Factors affecting in vivo electrochemistry: electrode-tissue interaction and the ascorbate amplification effect.

While in vivo electrochemistry has been shown to be useful for discovering new neurophysiological phenomena, there is still considerable controversy about the identity of the compounds being measured and the concentration of those compounds in extracellular fluid in brain. We have found that carbon paste electrodes undergo changes in sensitivity and specificity for dopamine and other compounds after being implanted in brain. We have also examined the effect of ascorbate on the selective enhancement of catecholamine peaks to provide an explanation for the apparently very high concentrations of dopamine measured in the extracellular fluid space. After temporary brain implantation (20 min), carbon paste electrodes tested in vitro showed increased sensitivity and lower oxidation potentials for dopamine, norepinephrine and serotonin.
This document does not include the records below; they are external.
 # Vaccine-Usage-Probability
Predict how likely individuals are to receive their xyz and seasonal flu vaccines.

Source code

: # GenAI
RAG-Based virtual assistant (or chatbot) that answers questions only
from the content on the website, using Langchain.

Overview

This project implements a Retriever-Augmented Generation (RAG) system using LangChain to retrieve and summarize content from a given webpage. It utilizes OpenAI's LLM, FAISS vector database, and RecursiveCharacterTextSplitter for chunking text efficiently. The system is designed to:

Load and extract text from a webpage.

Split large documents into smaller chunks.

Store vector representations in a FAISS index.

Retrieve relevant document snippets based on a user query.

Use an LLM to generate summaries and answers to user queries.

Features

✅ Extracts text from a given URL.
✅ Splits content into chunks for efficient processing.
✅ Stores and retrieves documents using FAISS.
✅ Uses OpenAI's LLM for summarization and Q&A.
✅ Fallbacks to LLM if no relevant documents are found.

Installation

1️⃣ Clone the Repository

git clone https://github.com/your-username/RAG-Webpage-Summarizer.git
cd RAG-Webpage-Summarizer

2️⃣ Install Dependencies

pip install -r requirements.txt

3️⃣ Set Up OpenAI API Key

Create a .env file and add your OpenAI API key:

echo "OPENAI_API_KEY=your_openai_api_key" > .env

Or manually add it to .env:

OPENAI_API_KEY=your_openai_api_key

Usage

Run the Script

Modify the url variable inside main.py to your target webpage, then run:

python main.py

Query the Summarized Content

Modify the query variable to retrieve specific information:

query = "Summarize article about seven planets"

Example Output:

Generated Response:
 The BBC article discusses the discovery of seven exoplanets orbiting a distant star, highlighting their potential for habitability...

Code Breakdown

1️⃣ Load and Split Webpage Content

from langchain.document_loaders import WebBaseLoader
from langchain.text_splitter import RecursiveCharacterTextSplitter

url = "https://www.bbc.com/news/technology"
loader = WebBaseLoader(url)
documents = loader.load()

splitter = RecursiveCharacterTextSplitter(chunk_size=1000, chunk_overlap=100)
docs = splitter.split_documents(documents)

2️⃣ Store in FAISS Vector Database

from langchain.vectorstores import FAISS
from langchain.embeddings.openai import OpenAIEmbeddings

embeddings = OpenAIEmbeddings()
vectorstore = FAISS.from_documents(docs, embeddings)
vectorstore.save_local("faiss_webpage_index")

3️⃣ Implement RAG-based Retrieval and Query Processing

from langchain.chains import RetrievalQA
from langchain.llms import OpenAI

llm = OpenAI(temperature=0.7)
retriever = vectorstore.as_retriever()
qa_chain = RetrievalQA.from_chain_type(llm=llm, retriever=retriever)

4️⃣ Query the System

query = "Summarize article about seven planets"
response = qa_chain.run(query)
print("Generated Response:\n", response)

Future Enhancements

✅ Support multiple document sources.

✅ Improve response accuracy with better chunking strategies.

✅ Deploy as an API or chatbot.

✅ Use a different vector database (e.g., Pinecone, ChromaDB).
These brain-treated electrodes also detected 3,4-dihydroxyphenylacetic acid (DOPAC) as a distinct peak at +0.16 V, although the electrode sensitivity for DOPAC was some 25 times lower than that for dopamine. Brain treatment did not alter electrode sensitivity or oxidation potential for 5-HIAA. The oxidation current for ascorbic acid when processed as the semiderivative showed no distinct peak in the potential range -0.2 to +0.4V for either untreated or brain-treated electrodes. However ascorbic acid amplified the electrochemical peaks of catechols in direct proportion to the ratio of the concentration of ascorbate to the concentration of the catechol. In the physiologic concentration range of 300 microM ascorbate, the electrochemical signal for 1 microM dopamine was amplified 4250%. While ascorbate amplification improves detectability of dopamine and norepinephrine, it also introduces ambiguity since changing catechol concentrations cannot be distinguished from changing ascorbate concentrations.